Bolton, a well-known hawk on Iran, had been receiving 24/7 protection from the Secret Service since December 2021. This was after U.S. officials revealed that a member of Iran’s Islamic Revolutionary Guard had tried to hire a hitman in the U.S. to kill him. Bolton’s comments came just weeks after U.S. intelligence reported that Iran had also been plotting to kill Trump himself.
In his post, Bolton made it clear that the danger from Iran is still very real. “The threat against me from Iran remains today,” he said, pointing to a failed plot over the summer by Iranian operatives to kill Trump.
The Secret Service, the Trump transition team, and the National Security Council all declined to comment. Bolton didn’t immediately respond to requests for further details.
Bolton, who was fired by Trump during his first term and later wrote a book about his time in office, is now on bad terms with the former president. On Monday, Trump signed an executive order that stripped security clearances from 50 former senior officials, with Bolton singled out for allegedly revealing sensitive information in his memoir.

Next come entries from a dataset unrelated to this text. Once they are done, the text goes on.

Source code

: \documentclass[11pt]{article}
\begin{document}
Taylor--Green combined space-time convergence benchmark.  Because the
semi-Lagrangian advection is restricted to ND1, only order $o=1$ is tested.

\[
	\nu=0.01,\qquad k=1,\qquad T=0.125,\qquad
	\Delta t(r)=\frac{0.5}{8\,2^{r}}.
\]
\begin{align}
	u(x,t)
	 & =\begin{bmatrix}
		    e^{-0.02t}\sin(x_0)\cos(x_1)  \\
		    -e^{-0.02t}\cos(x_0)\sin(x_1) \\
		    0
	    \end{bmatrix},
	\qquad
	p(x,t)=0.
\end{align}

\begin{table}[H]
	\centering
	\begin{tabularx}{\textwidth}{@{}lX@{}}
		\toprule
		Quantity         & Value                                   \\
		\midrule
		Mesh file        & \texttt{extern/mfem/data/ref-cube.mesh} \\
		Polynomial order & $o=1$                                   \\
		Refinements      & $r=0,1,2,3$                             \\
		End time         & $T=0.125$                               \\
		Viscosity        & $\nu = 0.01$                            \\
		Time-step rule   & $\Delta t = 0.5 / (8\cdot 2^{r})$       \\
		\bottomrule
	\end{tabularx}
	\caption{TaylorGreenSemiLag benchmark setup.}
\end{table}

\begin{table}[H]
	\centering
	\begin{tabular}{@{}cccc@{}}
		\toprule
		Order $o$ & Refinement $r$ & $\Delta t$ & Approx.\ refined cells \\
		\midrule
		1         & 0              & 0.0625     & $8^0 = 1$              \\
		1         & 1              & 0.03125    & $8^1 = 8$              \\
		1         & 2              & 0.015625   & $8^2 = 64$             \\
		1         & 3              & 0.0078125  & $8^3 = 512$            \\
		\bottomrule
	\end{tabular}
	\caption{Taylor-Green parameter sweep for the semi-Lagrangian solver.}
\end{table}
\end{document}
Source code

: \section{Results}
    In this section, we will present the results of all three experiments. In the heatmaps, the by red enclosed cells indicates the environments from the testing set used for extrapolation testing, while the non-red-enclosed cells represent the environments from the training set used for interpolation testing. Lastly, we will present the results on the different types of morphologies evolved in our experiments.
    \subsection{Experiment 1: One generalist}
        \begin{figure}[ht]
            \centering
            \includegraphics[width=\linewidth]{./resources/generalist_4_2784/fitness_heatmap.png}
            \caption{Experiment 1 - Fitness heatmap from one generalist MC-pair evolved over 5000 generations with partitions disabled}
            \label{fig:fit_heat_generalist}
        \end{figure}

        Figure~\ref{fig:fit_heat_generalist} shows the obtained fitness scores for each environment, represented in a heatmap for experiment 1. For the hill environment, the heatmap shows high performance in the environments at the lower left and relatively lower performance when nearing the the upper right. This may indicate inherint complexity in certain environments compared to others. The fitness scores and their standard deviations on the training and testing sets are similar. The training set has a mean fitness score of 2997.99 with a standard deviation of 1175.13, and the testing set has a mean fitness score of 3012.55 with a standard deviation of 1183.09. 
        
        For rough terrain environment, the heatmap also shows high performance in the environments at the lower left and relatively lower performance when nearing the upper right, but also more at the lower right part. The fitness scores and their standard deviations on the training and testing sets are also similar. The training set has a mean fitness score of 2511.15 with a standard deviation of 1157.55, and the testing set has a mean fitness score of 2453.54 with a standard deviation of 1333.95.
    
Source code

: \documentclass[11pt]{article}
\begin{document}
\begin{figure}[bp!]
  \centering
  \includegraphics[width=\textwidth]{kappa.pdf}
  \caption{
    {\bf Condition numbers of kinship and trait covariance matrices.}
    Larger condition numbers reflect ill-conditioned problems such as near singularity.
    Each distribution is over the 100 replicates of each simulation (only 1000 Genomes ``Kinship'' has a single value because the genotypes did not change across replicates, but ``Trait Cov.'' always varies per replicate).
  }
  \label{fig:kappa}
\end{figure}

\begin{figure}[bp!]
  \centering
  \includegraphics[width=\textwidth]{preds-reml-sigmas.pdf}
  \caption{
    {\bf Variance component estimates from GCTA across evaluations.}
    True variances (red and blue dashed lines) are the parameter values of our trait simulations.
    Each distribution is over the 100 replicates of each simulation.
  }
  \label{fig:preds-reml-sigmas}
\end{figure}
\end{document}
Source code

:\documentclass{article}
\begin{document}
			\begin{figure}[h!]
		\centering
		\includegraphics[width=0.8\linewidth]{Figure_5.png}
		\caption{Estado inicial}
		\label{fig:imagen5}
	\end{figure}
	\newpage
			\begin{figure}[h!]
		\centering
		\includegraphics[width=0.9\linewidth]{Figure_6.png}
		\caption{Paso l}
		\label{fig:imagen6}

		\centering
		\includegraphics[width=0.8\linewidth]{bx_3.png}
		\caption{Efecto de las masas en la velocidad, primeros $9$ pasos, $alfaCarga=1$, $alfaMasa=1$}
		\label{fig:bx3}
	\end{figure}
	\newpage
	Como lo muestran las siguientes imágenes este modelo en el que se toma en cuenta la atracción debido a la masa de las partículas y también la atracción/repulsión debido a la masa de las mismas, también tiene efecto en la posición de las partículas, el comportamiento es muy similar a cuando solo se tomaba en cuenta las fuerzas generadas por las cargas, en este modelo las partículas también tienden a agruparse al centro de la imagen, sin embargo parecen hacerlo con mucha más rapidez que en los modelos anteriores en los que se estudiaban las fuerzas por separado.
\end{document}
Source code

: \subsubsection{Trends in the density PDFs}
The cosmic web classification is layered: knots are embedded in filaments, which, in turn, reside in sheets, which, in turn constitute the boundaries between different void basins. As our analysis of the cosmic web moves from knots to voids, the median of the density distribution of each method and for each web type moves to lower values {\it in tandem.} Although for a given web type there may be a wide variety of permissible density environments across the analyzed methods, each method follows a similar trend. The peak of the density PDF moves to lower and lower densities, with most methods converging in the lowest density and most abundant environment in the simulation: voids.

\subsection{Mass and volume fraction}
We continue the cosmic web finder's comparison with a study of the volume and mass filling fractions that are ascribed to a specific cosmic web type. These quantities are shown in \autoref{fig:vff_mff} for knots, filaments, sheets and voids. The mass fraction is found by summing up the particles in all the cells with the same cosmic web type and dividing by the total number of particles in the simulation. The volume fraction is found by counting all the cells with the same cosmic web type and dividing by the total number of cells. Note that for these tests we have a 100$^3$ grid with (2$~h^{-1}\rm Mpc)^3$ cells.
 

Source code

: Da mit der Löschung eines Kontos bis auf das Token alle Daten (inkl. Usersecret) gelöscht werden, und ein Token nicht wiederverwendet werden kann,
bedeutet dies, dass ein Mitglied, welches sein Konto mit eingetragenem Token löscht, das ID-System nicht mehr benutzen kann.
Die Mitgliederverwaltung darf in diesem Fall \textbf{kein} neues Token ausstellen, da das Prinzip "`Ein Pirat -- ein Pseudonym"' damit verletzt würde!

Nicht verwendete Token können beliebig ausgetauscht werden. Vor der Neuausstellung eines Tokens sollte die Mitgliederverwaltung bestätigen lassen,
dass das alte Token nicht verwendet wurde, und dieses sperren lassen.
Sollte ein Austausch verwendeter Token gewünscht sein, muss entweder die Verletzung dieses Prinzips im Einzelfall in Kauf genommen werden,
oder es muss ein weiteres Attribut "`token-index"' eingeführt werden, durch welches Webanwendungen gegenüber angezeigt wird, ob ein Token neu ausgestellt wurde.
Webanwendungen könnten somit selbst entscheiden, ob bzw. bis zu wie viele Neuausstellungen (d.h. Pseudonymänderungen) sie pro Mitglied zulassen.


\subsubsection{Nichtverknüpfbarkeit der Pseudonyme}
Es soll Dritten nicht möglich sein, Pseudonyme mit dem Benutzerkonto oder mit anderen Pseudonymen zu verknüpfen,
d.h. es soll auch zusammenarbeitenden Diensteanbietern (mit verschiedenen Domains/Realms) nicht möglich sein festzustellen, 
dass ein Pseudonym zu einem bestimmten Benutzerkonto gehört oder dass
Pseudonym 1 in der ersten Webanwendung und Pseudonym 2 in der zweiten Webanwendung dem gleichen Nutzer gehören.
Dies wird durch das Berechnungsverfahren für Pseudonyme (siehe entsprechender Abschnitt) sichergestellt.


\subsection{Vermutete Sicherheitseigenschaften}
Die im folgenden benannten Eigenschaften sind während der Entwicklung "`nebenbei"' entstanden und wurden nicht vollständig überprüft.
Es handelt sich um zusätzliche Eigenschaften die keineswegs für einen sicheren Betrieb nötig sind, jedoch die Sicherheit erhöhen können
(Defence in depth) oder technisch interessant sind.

Bolton is far from the only ex-Trump administration official still under threat from Iran. Many of them, including former officials involved in the 2020 killing of Iranian general Qassem Soleimani, still receive government protection because Tehran reportedly wants revenge.
It’s unclear if Trump has made any changes to the security arrangements for other former officials, many of whom also have strained relationships with him. Late Monday, Trump fired Brian Hook, his former special envoy to Iran, who was working on the State Department’s transition team. Trump has also regularly criticized two others: former Defense Secretary Mark Esper and former Chairman of the Joint Chiefs of Staff, Mark Milley.
Requests for comment from Hook, Esper, and Milley went unanswered. The State and Defense Departments, which handle their security, did not immediately reply either.